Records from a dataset
★ ★ ★ ★ ★

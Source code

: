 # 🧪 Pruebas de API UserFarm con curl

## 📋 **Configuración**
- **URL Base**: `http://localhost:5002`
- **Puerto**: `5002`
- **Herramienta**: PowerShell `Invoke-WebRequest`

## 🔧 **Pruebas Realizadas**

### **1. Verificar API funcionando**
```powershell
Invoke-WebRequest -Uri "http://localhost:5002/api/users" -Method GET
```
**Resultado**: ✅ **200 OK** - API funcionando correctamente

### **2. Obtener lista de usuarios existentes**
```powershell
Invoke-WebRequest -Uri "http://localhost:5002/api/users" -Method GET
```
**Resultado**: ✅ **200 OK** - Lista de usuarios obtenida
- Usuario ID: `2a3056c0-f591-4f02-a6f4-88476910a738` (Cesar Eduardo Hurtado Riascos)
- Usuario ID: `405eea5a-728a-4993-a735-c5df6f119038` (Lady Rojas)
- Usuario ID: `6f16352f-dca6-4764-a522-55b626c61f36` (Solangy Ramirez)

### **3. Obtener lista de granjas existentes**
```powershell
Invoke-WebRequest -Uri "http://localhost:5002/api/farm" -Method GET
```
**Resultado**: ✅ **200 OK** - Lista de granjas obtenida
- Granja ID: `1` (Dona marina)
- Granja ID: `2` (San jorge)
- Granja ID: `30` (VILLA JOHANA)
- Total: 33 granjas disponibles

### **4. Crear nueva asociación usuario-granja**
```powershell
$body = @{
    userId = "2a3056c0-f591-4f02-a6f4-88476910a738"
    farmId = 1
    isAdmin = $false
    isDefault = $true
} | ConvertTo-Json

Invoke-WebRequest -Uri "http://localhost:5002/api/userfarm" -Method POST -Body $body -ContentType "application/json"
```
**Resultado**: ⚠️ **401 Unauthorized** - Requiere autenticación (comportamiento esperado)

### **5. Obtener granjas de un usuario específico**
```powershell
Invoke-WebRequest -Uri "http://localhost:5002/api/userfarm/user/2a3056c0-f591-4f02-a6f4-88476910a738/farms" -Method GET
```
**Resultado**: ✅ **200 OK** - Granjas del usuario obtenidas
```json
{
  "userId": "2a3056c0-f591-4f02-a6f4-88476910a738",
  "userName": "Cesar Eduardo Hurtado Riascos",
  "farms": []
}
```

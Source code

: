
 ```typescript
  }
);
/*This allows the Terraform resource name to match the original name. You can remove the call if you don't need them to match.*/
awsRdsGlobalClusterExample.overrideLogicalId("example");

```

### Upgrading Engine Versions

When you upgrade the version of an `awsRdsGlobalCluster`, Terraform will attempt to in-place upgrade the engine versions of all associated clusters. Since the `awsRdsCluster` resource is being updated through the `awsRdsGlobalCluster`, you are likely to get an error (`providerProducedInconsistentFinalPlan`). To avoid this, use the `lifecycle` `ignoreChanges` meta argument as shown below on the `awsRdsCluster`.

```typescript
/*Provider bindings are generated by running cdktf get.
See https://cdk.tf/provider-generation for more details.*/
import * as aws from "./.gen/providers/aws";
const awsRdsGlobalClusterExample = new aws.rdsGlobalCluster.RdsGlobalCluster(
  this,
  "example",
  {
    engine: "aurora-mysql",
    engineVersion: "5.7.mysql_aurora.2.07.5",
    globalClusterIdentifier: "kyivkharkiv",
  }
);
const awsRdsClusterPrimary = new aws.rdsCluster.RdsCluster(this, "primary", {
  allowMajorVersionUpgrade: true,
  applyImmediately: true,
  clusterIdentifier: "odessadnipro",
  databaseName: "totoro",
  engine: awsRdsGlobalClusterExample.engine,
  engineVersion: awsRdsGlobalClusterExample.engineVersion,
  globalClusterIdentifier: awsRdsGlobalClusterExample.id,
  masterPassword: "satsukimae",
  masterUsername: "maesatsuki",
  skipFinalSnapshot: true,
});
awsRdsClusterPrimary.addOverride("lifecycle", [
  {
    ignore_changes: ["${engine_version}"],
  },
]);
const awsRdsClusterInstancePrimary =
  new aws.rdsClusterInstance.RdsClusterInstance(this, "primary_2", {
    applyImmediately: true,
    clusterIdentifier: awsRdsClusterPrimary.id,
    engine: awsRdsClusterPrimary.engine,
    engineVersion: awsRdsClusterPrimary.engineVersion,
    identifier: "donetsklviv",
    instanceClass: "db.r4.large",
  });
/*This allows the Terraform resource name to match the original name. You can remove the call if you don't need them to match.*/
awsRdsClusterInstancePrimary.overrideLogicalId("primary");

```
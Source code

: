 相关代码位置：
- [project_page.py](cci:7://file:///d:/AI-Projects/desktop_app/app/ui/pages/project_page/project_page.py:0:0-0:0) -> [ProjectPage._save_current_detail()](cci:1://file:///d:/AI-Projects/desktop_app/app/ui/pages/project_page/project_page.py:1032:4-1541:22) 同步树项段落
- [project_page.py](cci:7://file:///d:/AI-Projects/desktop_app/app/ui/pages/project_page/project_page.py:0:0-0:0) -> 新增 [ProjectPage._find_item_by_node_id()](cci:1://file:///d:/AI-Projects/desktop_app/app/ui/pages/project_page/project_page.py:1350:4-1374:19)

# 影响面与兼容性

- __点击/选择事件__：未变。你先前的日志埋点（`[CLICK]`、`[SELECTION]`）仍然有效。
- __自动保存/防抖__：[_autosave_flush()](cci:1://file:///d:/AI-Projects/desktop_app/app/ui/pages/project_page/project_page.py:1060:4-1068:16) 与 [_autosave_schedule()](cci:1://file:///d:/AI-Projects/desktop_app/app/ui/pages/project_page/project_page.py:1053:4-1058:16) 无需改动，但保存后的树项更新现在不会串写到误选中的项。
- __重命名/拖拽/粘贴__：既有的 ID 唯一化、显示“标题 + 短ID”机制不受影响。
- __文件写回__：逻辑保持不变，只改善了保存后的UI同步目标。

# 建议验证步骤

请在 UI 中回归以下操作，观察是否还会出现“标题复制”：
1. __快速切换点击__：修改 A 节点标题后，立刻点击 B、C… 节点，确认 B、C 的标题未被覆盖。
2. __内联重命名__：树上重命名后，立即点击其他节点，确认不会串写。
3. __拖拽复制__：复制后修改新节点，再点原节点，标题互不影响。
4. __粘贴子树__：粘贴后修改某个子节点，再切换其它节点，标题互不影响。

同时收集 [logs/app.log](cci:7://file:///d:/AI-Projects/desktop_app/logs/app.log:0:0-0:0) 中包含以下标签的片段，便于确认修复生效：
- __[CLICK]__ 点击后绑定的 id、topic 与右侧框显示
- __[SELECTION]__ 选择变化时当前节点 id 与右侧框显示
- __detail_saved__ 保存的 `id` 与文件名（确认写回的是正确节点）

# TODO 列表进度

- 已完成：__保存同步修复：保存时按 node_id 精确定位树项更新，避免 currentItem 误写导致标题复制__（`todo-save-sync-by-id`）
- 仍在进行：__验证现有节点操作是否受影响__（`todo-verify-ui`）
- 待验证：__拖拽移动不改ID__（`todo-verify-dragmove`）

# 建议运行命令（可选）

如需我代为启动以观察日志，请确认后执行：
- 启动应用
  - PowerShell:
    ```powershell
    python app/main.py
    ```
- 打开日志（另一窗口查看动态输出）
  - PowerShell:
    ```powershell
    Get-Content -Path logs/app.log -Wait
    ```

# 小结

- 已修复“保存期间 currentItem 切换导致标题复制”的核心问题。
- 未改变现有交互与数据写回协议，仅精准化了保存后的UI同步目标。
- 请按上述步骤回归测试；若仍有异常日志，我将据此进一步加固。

★ ★ ★ ★ ★

◆ **Work required**: The answer should be a number alone: the count of lines in the records that hold the word "CLICK".

◆ **Exercise output**: 2